Abul Al Fida, Imad Ad Din, Ismail bin Umar bin Kathir Ibn Daw Ibn Kathir (now referred to by historians as Ibn Kathir) was born outside of Damascus in 1301. He died in 1373. He was, and perhaps remains to this day, one of Sunni Islam’s most revered religious scholars of the Koran, the sayings of Muhammad (the Hadith) and interpreters of Koranic law (the Shariah). Among present day Salafists he is praised as the teacher of Ibn Taymiyya, the spiritual godfather of today’s supporters of radical Islam such as the Wahhabi Saudis and Taliban. You cannot get more orthodox.

In one of his manuscripts Ibn Kathir retells the story of Solomon and Sheba as an allegorical story of why one should worship the one God. He wrote, “After his father’s death, Solomon became king … in Jerusalem, on a huge rock, Solomon built a beautiful temple to draw the people to worship Allah. Today this building is known as the Dome of the Rock.”

Clearly In Kathir accepts the existence and place of the Jewish Temple in the heart of Jerusalem from the time of Solomon onwards. And in one of the classic books of Islam, the Qisas al Anbiya written in the 12th century by Muhammad Al Kisai, we read about the numerous adventures of King Solomon and his Temple in Jerusalem.

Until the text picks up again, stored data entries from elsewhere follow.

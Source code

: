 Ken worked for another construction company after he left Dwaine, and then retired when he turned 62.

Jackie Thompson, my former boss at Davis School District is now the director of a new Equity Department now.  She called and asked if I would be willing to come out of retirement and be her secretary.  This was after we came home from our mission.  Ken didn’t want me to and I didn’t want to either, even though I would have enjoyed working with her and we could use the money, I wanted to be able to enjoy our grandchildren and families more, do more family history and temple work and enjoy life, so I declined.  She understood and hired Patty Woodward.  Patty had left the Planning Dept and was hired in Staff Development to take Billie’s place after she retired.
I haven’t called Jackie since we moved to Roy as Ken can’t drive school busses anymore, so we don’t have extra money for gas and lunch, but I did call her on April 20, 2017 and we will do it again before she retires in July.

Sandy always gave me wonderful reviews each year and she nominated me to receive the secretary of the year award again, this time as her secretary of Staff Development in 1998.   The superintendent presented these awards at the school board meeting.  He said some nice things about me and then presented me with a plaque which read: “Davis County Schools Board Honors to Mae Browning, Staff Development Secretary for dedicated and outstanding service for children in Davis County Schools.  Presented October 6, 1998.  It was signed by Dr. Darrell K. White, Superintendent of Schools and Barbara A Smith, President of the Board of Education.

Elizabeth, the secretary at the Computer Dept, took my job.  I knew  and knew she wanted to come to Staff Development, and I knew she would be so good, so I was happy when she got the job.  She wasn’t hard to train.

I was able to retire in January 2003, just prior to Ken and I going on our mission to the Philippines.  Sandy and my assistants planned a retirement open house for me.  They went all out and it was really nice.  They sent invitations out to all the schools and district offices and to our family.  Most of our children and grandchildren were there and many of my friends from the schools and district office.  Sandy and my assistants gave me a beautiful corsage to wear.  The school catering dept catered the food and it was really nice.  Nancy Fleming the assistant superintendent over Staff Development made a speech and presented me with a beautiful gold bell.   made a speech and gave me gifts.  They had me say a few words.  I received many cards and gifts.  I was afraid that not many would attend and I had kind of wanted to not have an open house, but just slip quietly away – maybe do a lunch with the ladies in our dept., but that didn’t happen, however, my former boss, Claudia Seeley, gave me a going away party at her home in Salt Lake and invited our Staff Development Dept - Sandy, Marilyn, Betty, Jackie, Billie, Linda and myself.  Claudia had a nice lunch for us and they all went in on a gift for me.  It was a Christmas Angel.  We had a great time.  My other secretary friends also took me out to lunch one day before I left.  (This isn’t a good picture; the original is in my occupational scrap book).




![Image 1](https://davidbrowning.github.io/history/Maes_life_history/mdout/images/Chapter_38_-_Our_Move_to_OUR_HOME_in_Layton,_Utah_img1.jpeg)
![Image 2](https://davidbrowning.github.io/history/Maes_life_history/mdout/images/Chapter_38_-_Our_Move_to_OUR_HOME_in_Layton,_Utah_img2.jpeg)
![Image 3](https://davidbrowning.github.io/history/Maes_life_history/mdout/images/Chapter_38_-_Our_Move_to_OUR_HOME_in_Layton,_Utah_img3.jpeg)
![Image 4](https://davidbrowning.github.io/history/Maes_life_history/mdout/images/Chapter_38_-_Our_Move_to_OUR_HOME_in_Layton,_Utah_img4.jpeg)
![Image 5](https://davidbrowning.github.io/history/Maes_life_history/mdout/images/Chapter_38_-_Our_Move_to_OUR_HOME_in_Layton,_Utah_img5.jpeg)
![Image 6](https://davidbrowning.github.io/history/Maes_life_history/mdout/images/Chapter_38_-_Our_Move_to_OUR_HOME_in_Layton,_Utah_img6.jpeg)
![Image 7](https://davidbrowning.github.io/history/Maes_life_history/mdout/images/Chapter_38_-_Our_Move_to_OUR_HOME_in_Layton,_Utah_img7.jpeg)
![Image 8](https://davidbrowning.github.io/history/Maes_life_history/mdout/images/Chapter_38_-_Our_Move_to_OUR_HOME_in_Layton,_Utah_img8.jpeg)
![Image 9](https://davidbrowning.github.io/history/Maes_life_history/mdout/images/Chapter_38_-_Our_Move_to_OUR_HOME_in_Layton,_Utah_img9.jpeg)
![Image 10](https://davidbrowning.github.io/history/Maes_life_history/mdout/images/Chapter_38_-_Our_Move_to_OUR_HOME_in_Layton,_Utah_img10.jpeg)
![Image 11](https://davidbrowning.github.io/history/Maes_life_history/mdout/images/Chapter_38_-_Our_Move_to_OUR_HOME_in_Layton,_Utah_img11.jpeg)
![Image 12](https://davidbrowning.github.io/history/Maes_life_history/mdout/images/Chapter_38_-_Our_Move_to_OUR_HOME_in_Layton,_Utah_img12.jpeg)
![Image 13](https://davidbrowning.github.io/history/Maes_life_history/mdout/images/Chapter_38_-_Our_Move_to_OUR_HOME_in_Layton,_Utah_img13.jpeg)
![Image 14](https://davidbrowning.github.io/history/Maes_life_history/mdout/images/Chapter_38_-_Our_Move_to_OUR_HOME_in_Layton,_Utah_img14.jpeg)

In 1925 the Muslim Waqf, which was and still is in charge of the mosques on the Temple Mount, published a booklet called A Brief Guide to the Haram al Sharif. It can be downloaded from the Internet as a PDF file. On page four it talks about the Dome of the Rock and states bluntly, “Its identity with the site of Solomon’s Temple is beyond dispute.” This is also supported by the folk literature of the Jews, Christians and Muslims of the Holy land which was collected in the 19th and early 20th century. This rich and entertaining oral literature is suffused with magical tales about the Temple of the Jews that lies beneath the two mosques of the Temple Mount.

Despite the wave of Temple denial that is becoming mainstream in the Arab world today, there remains one brave contemporary scholar and Muslim religious leader who maintains the time honoured religious and historical Islamic scholarship that affirms the Jewish nature of the Temple in Jerusalem on the Temple Mount. Abdul Hadi Palazzi is a devout Muslim scholar and religious leader based in Italy. He holds a PhD in Islamic studies from the University of Naples. He has studied at Egypt’s Al Azhar University. He accepts without doubt the validity of Jewish, secular and traditional Islamic sources that locate the Temple of the Jews on the Temple Mount in Jerusalem. But Palazzi goes one step farther drawing on the Koran itself, especially the Sura called “The Children of Israel” to reiterate the traditional Islamic belief that the Jews are blessed in the land of their forefathers. He has said that “… the Koran specifies that the Land of Israel is the homeland of the Jewish people, that God himself gave that Land to them as heritage and ordered them to live therein. It also announces that … the Jewish people will come from many different countries to retake possession of that heritage of theirs.”

Simply put, Sheikh Hadi is arguing against those who deny the special Jewish connection to the land of Israel where they built a Temple to the one God in Jerusalem and where now mosques stand. He clearly argues that this also flies in the face of the erudition and integrity of some of Islam’s greatest scholars and theologians.

Although it may seem absurd today, it is still possible to hope that Hanukah will one day be celebrated by presidents in Arab capitals as a holiday that pays tribute to the important of the Temple of Jerusalem, so dear to Jews, Christians and Muslims around the world who believe in that one invisible God.